Zacznij dzień od prostych, małych zadań. Po ich ukończeniu poczujesz przypływ pewności siebie. Wtedy reszta dnia będzie bardziej produktywna. Mark Zuckerberg wspomniał o tym podejściu: „W biznesie obowiązuje prosta zasada: jeśli najpierw zrobisz najłatwiej, możesz wiele osiągnąć”.

5. Zastąp automatyzację jednozadaniową

Aby poprawić wydajność, zwykle zaleca się automatyzację wszystkich procesów. Wydaje się to przydatne, ale nie wszystko można do tej pory uprościć. Na przykład pisanie artykułu. Możesz zorganizować proces, ale nie fakt, że zaoszczędzi to czas.

Lepiej wróć do jednozadaniowości. Pamiętaj, jak często w pracy rozpraszało Cię coś niezwiązanego z biznesem. Z pewnością zdarzyło się to więcej niż raz.
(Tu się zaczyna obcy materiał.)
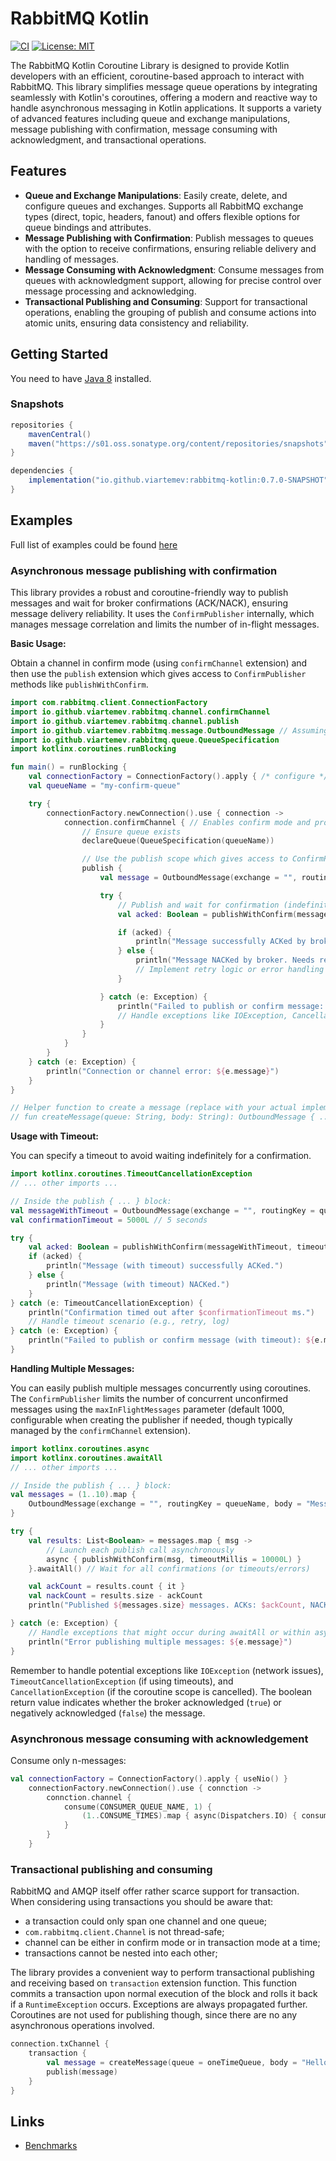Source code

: # RabbitMQ Kotlin
[![CI](https://github.com/viartemev/rabbitmq-kotlin/actions/workflows/gradle.yml/badge.svg?branch=master)](https://github.com/viartemev/rabbitmq-kotlin/actions/workflows/gradle.yml)
[![License: MIT](https://img.shields.io/badge/License-MIT-yellow.svg)](https://opensource.org/licenses/MIT)

The RabbitMQ Kotlin Coroutine Library is designed to provide Kotlin developers with an efficient, coroutine-based approach to interact with RabbitMQ.
This library simplifies message queue operations by integrating seamlessly with Kotlin's coroutines, offering a modern and reactive way to handle asynchronous messaging in Kotlin applications.
It supports a variety of advanced features including queue and exchange manipulations, message publishing with confirmation, message consuming with acknowledgment, and transactional operations.

## Features

- **Queue and Exchange Manipulations**: Easily create, delete, and configure queues and exchanges. Supports all RabbitMQ exchange types (direct, topic, headers, fanout) and offers flexible options for queue bindings and attributes.
- **Message Publishing with Confirmation**: Publish messages to queues with the option to receive confirmations, ensuring reliable delivery and handling of messages.
- **Message Consuming with Acknowledgment**: Consume messages from queues with acknowledgment support, allowing for precise control over message processing and acknowledging.
- **Transactional Publishing and Consuming**: Support for transactional operations, enabling the grouping of publish and consume actions into atomic units, ensuring data consistency and reliability.

## Getting Started
You need to have [Java 8](https://www.oracle.com/java/technologies/javase/javase8u211-later-archive-downloads.html) installed.

### Snapshots
```gradle
repositories {
    mavenCentral()
    maven("https://s01.oss.sonatype.org/content/repositories/snapshots")
}

dependencies {
    implementation("io.github.viartemev:rabbitmq-kotlin:0.7.0-SNAPSHOT")
}
```

## Examples
Full list of examples could be found [here](rabbitmq-kotlin-example/src/main)

### Asynchronous message publishing with confirmation

This library provides a robust and coroutine-friendly way to publish messages and wait for broker confirmations (ACK/NACK), ensuring message delivery reliability. It uses the `ConfirmPublisher` internally, which manages message correlation and limits the number of in-flight messages.

**Basic Usage:**

Obtain a channel in confirm mode (using `confirmChannel` extension) and then use the `publish` extension which gives access to `ConfirmPublisher` methods like `publishWithConfirm`.

```kotlin
import com.rabbitmq.client.ConnectionFactory
import io.github.viartemev.rabbitmq.channel.confirmChannel
import io.github.viartemev.rabbitmq.channel.publish
import io.github.viartemev.rabbitmq.message.OutboundMessage // Assuming OutboundMessage is defined elsewhere
import io.github.viartemev.rabbitmq.queue.QueueSpecification
import kotlinx.coroutines.runBlocking

fun main() = runBlocking {
    val connectionFactory = ConnectionFactory().apply { /* configure */ }
    val queueName = "my-confirm-queue"

    try {
        connectionFactory.newConnection().use { connection ->
            connection.confirmChannel { // Enables confirm mode and provides a ConfirmChannel
                // Ensure queue exists
                declareQueue(QueueSpecification(queueName))

                // Use the publish scope which gives access to ConfirmPublisher methods
                publish { 
                    val message = OutboundMessage(exchange = "", routingKey = queueName, body = "Hello Confirm!")

                    try {
                        // Publish and wait for confirmation (indefinitely by default)
                        val acked: Boolean = publishWithConfirm(message)

                        if (acked) {
                            println("Message successfully ACKed by broker.")
                        } else {
                            println("Message NACKed by broker. Needs retry or handling.")
                            // Implement retry logic or error handling here
                        }

                    } catch (e: Exception) {
                        println("Failed to publish or confirm message: ${e.message}")
                        // Handle exceptions like IOException, CancellationException etc.
                    }
                }
            }
        }
    } catch (e: Exception) {
        println("Connection or channel error: ${e.message}")
    }
}

// Helper function to create a message (replace with your actual implementation)
// fun createMessage(queue: String, body: String): OutboundMessage { ... }
```

**Usage with Timeout:**

You can specify a timeout to avoid waiting indefinitely for a confirmation.

```kotlin
import kotlinx.coroutines.TimeoutCancellationException
// ... other imports ...

// Inside the publish { ... } block:
val messageWithTimeout = OutboundMessage(exchange = "", routingKey = queueName, body = "Hello with Timeout!")
val confirmationTimeout = 5000L // 5 seconds

try {
    val acked: Boolean = publishWithConfirm(messageWithTimeout, timeoutMillis = confirmationTimeout)
    if (acked) {
        println("Message (with timeout) successfully ACKed.")
    } else {
        println("Message (with timeout) NACKed.")
    }
} catch (e: TimeoutCancellationException) {
    println("Confirmation timed out after $confirmationTimeout ms.")
    // Handle timeout scenario (e.g., retry, log)
} catch (e: Exception) {
    println("Failed to publish or confirm message (with timeout): ${e.message}")
}
```

**Handling Multiple Messages:**

You can easily publish multiple messages concurrently using coroutines. The `ConfirmPublisher` limits the number of concurrent unconfirmed messages using the `maxInFlightMessages` parameter (default 1000, configurable when creating the publisher if needed, though typically managed by the `confirmChannel` extension).

```kotlin
import kotlinx.coroutines.async
import kotlinx.coroutines.awaitAll
// ... other imports ...

// Inside the publish { ... } block:
val messages = (1..10).map {
    OutboundMessage(exchange = "", routingKey = queueName, body = "Message #$it")
}

try {
    val results: List<Boolean> = messages.map { msg ->
        // Launch each publish call asynchronously
        async { publishWithConfirm(msg, timeoutMillis = 10000L) } 
    }.awaitAll() // Wait for all confirmations (or timeouts/errors)

    val ackCount = results.count { it }
    val nackCount = results.size - ackCount
    println("Published ${messages.size} messages. ACKs: $ackCount, NACKs: $nackCount")

} catch (e: Exception) {
    // Handle exceptions that might occur during awaitAll or within async blocks
    println("Error publishing multiple messages: ${e.message}")
}

```

Remember to handle potential exceptions like `IOException` (network issues), `TimeoutCancellationException` (if using timeouts), and `CancellationException` (if the coroutine scope is cancelled). The boolean return value indicates whether the broker acknowledged (`true`) or negatively acknowledged (`false`) the message.

### Asynchronous message consuming with acknowledgement
Consume only n-messages:
```kotlin
val connectionFactory = ConnectionFactory().apply { useNio() }
    connectionFactory.newConnection().use { connction ->
        connction.channel {
            consume(CONSUMER_QUEUE_NAME, 1) {
                (1..CONSUME_TIMES).map { async(Dispatchers.IO) { consumeMessageWithConfirm(handler) } }.awaitAll()
            }
        }
    }
```

### Transactional publishing and consuming

RabbitMQ and AMQP itself offer rather scarce support for transaction. When considering using transactions you should be aware that:
* a transaction could only span one channel and one queue;
* `com.rabbitmq.client.Channel` is not thread-safe;
* channel can be either in confirm mode or in transaction mode at a time;
* transactions cannot be nested into each other;

 The library provides a convenient way to perform transactional publishing and receiving based on `transaction` extension function. This function commits a transaction upon normal execution of the block and rolls it back if a `RuntimeException` occurs. Exceptions are always propagated further. Coroutines are not used for publishing though, since there are no any asynchronous operations involved.

```kotlin
connection.txChannel {
    transaction {
        val message = createMessage(queue = oneTimeQueue, body = "Hello from tx")
        publish(message)
    }
}
```

## Links
* [Benchmarks](https://github.com/viartemev/the-white-rabbit/issues/88#issuecomment-470461937)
Według naukowców czujemy się szczęśliwsi, gdy w pełni koncentrujemy się na jednym zadaniu.

Nasza świadomość jest tak zaaranżowana, że jesteśmy stale rozproszeni. To sprawia, że czujemy się nieszczęśliwi.

Spróbuj skupić się na jednej rzeczy. W spokojnym, szczęśliwym stanie szybciej przejdziesz przez rzeczy.